Enhancements in Grid-Based Models for Neural Fields through MulFAGrid: A Theoretical and Empirical Perspective

Introduction

Grid-based models have demonstrated considerable success in various tasks involving neural fields, such as 2D image fitting, 3D signed distance field (SDF) reconstruction, and novel view synthesis. The efficiency and fidelity of these models, which represent continuous entities over grids and leverage grid feature tensors, have been empirically validated against MLP-based counterparts. However, the theoretical foundations explaining the behaviors and efficacies of grid-based models remain underexplored. Addressing this gap, recent efforts introduce a theoretical framework centered around Grid Tangent Kernels (GTKs), proposing a novel model—Multiplicative Fourier Adaptive Grid (MulFAGrid)—and showcasing its superior performance through extensive empirical studies.

Theoretical Framework

The Basis of Grid Tangent Kernels (GTKs)

GTKs serve as the cornerstone of the proposed theoretical framework for grid-based models. Analogous to neural tangent kernels (NTKs) in MLPs, GTKs quantify how parameter adjustments influence model predictions, offering insights into the optimization trajectories and generalization capabilities of grid-based models. The intrinsic property of GTKs, maintaining constancy throughout training, allows the interpretation of grid-based models' behavior similarly to linear kernelized models. A pivotal aspect of this framework is its ability to directly relate the architecture of grid-based models to their training dynamics and generalization through GTK analysis.

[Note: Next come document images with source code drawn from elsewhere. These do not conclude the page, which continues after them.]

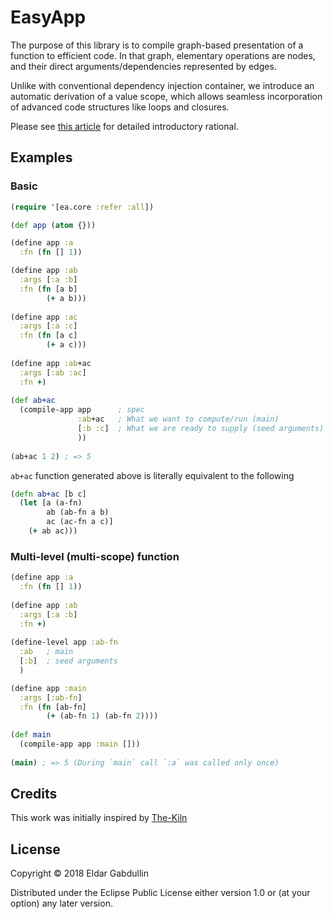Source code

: # EasyApp

The purpose of this library is to compile graph-based presentation
of a function to efficient code. 
In that graph, elementary operations are nodes, 
and their direct arguments/dependencies represented by edges.

Unlike with conventional dependency injection container, 
we introduce an automatic derivation of a value scope, 
which allows seamless incorporation of advanced code structures 
like loops and closures.

Please see [this article](https://medium.com/@eldargab/ioc-programming-framework-e792adc1cbfa) for detailed introductory rational.

## Examples

### Basic

```clj
(require '[ea.core :refer :all])

(def app (atom {}))

(define app :a 
  :fn (fn [] 1))

(define app :ab
  :args [:a :b]
  :fn (fn [a b]
        (+ a b)))
        
(define app :ac
  :args [:a :c]
  :fn (fn [a c]
        (+ a c)))
        
(define app :ab+ac
  :args [:ab :ac]
  :fn +)
  
(def ab+ac 
  (compile-app app      ; spec  
               :ab+ac   ; What we want to compute/run (main)
               [:b :c]  ; What we are ready to supply (seed arguments)
               ))
  
(ab+ac 1 2) ; => 5
```

`ab+ac` function generated above is literally equivalent to the following

```clj
(defn ab+ac [b c]
  (let [a (a-fn)
        ab (ab-fn a b)
        ac (ac-fn a c)]
    (+ ab ac)))   
```

### Multi-level (multi-scope) function

```clj
(define app :a
  :fn (fn [] 1))
  
(define app :ab
  :args [:a :b]
  :fn +)
  
(define-level app :ab-fn 
  :ab   ; main
  [:b]  ; seed arguments
  )

(define app :main
  :args [:ab-fn]
  :fn (fn [ab-fn]
        (+ (ab-fn 1) (ab-fn 2))))
  
(def main 
  (compile-app app :main []))
  
(main) ; => 5 (During `main` call `:a` was called only once)
```

## Credits

This work was initially inspired by [The-Kiln](https://github.com/straszheimjeffrey/The-Kiln)

## License

Copyright © 2018 Eldar Gabdullin

Distributed under the Eclipse Public License either version 1.0 or (at
your option) any later version.
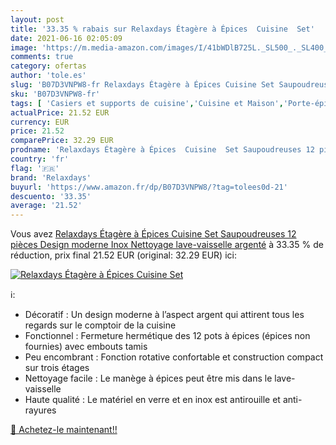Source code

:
```yaml
---
layout: post
title: '33.35 % rabais sur Relaxdays Étagère à Épices  Cuisine  Set'
date: 2021-06-16 02:05:09
image: 'https://m.media-amazon.com/images/I/41bWDlB725L._SL500_._SL400_.jpg'
comments: true
category: ofertas
author: 'tole.es'
slug: 'B07D3VNPW8-fr Relaxdays Étagère à Épices Cuisine Set Saupoudreuses 12...'
sku: 'B07D3VNPW8-fr'
tags: [ 'Casiers et supports de cuisine','Cuisine et Maison','Porte-épices','Rangement et organisation','Rangement et organisation de cuisine','relaxdays', ]
actualPrice: 21.52 EUR
currency: EUR
price: 21.52
comparePrice: 32.29 EUR
prodname: 'Relaxdays Étagère à Épices  Cuisine  Set Saupoudreuses 12 pièces  Design moderne Inox  Nettoyage lave-vaisselle  argenté'
country: 'fr'
flag: '🇫🇷'
brand: 'Relaxdays'
buyurl: 'https://www.amazon.fr/dp/B07D3VNPW8/?tag=tolees0d-21'
descuento: '33.35'
average: '21.52'
---
```


Vous avez [Relaxdays Étagère à Épices  Cuisine  Set Saupoudreuses 12 pièces  Design moderne Inox  Nettoyage lave-vaisselle  argenté](https://www.amazon.fr/dp/B07D3VNPW8/?tag=tolees0d-21)  à  33.35 % de réduction, prix final  21.52 EUR (original: 32.29 EUR) ici:

[![Relaxdays Étagère à Épices  Cuisine  Set](https://m.media-amazon.com/images/I/41bWDlB725L._SL500_._SL400_.jpg)](https://www.amazon.fr/dp/B07D3VNPW8/?tag=tolees0d-21)

ℹ️:

- Décoratif : Un design moderne à l’aspect argent qui attirent tous les regards sur le comptoir de la cuisine
- Fonctionnel : Fermeture hermétique des 12 pots à épices (épices non fournies) avec embouts tamis
- Peu encombrant : Fonction rotative confortable et construction compact sur trois étages
- Nettoyage facile : Le manège à épices peut être mis dans le lave-vaisselle
- Haute qualité : Le matériel en verre et en inox est antirouille et anti-rayures

[🛒 Achetez-le maintenant!!](https://www.amazon.fr/dp/B07D3VNPW8/?tag=tolees0d-21)
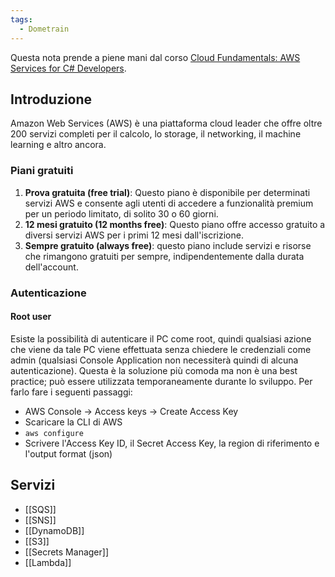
 ```yaml
---
tags:
  - Dometrain
---
```


Questa nota prende a piene mani dal corso [Cloud Fundamentals: AWS Services for C# Developers](https://courses.dometrain.com/courses/take/cloud-fundamentals-aws-services-for-csharp-developers).

## Introduzione

Amazon Web Services (AWS) è una piattaforma cloud leader che offre oltre 200 servizi completi per il calcolo, lo storage, il networking, il machine learning e altro ancora.

### Piani gratuiti
1. **Prova gratuita (free trial)**: Questo piano è disponibile per determinati servizi AWS e consente agli utenti di accedere a funzionalità premium per un periodo limitato, di solito 30 o 60 giorni.
2. **12 mesi gratuito (12 months free)**: Questo piano offre accesso gratuito a diversi servizi AWS per i primi 12 mesi dall'iscrizione.
3. **Sempre gratuito (always free)**: questo piano include servizi e risorse che rimangono gratuiti per sempre, indipendentemente dalla durata dell'account.
### Autenticazione

#### Root user
Esiste la possibilità di autenticare il PC come root, quindi qualsiasi azione che viene da tale PC viene effettuata senza chiedere le credenziali come admin (qualsiasi Console Application non necessiterà quindi di alcuna autenticazione).
Questa è la soluzione più comoda ma non è una best practice; può essere utilizzata temporaneamente durante lo sviluppo.
Per farlo fare i seguenti passaggi:
* AWS Console -> Access keys -> Create Access Key
* Scaricare la CLI di AWS
* `aws configure`
* Scrivere l'Access Key ID, il Secret Access Key, la region di riferimento e l'output format (json)

## Servizi
* [[SQS]]
* [[SNS]]
* [[DynamoDB]]
* [[S3]]
* [[Secrets Manager]]
* [[Lambda]]

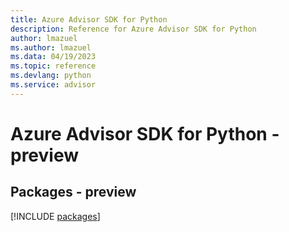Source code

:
 ```yaml
---
title: Azure Advisor SDK for Python
description: Reference for Azure Advisor SDK for Python
author: lmazuel
ms.author: lmazuel
ms.data: 04/19/2023
ms.topic: reference
ms.devlang: python
ms.service: advisor
---
```

# Azure Advisor SDK for Python - preview
## Packages - preview
[!INCLUDE [packages](advisor-index.md)]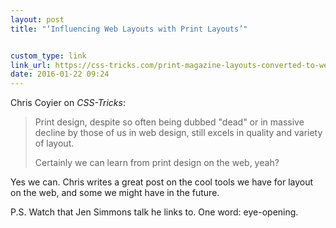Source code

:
 ```yaml
---
layout: post
title: "‘Influencing Web Layouts with Print Layouts’"


custom_type: link
link_url: https://css-tricks.com/print-magazine-layouts-converted-to-web-layouts/
date: 2016-01-22 09:24
---
```

Chris Coyier on *CSS-Tricks*:

> Print design, despite so often being dubbed "dead" or in massive decline by those of us in web design, still excels in quality and variety of layout.
> 
> Certainly we can learn from print design on the web, yeah?

Yes we can. Chris writes a great post on the cool tools we have for layout on the web, and some we might have in the future.

P.S. Watch that Jen Simmons talk he links to. One word: eye-opening.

Generalization Performance

By establishing a connection between GTK spectra and generalization bounds, the framework elucidates factors critical to the models' ability to generalize from trained data to unseen scenarios. Empirical studies concur with the theoretical predictions that models designed based on optimizing the GTK spectrum could achieve robust generalization capabilities.

The Multiplicative Fourier Adaptive Grid (MulFAGrid)

Architectural Innovations

Inspired by the theoretical insights from GTKs, MulFAGrid utilizes multiplicative filters and Fourier features to develop a dynamic grid-based model adaptable to both regular and irregular grids. By incorporating an adaptive learning scheme for simultaneous optimization of kernel features and grid features, MulFAGrid outperforms its predecessors. Specifically, the model demonstrates an expansive GTK spectrum, particularly in the high-frequency domain, facilitating efficient learning of high-frequency components.

Empirical Validation

Extensive experiments conducted on canonical tasks involving neural fields reveal MulFAGrid's exceptional capability in fitting 2D images and reconstructing 3D SDFs, alongside novel view synthesis with state-of-the-art performance. Notably, MulFAGrid performs competitively against other advanced grid-based models while showcasing superior fidelity and efficiency.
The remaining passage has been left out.